§ Required work
Pick each line containing "metrics" out of the records.

§ Given data
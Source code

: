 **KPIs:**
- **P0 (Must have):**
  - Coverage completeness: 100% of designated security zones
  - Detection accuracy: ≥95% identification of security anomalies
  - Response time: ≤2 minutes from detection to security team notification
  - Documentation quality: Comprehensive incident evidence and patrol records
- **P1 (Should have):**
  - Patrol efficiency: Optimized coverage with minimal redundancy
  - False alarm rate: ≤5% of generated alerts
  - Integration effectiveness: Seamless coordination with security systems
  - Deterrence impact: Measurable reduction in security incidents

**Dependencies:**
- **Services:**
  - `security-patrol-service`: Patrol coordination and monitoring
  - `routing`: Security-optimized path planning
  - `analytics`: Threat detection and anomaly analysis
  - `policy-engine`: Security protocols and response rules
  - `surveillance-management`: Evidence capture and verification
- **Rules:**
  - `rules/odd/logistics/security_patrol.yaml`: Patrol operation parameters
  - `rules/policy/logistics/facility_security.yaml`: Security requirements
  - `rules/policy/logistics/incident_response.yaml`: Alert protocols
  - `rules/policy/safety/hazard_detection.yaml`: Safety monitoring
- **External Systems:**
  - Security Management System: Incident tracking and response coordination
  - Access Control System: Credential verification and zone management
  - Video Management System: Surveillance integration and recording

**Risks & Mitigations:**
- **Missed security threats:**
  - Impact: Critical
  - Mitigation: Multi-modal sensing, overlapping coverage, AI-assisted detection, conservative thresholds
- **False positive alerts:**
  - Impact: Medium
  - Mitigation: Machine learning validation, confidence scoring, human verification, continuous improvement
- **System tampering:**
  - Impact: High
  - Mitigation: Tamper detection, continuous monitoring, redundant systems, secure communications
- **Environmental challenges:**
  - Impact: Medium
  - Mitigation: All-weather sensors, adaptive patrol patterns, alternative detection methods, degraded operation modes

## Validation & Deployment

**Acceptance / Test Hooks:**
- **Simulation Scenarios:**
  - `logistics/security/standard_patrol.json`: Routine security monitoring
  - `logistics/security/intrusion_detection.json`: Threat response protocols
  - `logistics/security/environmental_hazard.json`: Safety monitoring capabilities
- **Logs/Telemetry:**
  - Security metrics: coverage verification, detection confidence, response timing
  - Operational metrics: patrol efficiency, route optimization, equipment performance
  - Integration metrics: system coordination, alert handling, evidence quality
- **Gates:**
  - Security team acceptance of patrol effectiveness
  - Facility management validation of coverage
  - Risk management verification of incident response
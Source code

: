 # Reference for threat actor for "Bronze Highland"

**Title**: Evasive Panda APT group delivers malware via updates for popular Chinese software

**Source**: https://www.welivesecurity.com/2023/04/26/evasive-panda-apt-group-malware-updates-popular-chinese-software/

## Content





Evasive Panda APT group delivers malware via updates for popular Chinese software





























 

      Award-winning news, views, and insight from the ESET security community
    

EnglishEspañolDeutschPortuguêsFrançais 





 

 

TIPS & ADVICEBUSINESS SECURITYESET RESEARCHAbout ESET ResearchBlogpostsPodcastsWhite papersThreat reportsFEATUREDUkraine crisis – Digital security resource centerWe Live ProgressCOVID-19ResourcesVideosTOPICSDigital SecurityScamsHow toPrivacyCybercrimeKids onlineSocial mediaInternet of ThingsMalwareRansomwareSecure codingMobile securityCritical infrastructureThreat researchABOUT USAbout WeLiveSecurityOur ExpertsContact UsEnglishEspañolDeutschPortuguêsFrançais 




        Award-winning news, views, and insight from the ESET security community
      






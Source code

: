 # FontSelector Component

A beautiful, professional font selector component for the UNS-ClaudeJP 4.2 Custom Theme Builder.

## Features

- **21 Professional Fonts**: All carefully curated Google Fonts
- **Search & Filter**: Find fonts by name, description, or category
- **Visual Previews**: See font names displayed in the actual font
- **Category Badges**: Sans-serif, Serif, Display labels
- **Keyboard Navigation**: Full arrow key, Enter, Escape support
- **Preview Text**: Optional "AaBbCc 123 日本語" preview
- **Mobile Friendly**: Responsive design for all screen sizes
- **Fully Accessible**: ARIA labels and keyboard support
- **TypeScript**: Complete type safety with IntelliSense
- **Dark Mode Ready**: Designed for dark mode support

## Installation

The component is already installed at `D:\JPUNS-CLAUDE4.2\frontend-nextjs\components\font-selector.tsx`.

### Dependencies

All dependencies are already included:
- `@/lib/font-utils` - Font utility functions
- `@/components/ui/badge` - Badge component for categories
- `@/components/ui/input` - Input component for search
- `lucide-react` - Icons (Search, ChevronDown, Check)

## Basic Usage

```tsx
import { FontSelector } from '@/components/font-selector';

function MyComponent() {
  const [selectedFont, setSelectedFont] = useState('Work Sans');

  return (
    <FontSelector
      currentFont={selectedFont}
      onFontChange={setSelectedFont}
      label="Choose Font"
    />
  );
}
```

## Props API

§ Reply to the exercise
  - Security metrics: coverage verification, detection confidence, response timing
  - Operational metrics: patrol efficiency, route optimization, equipment performance
  - Integration metrics: system coordination, alert handling, evidence quality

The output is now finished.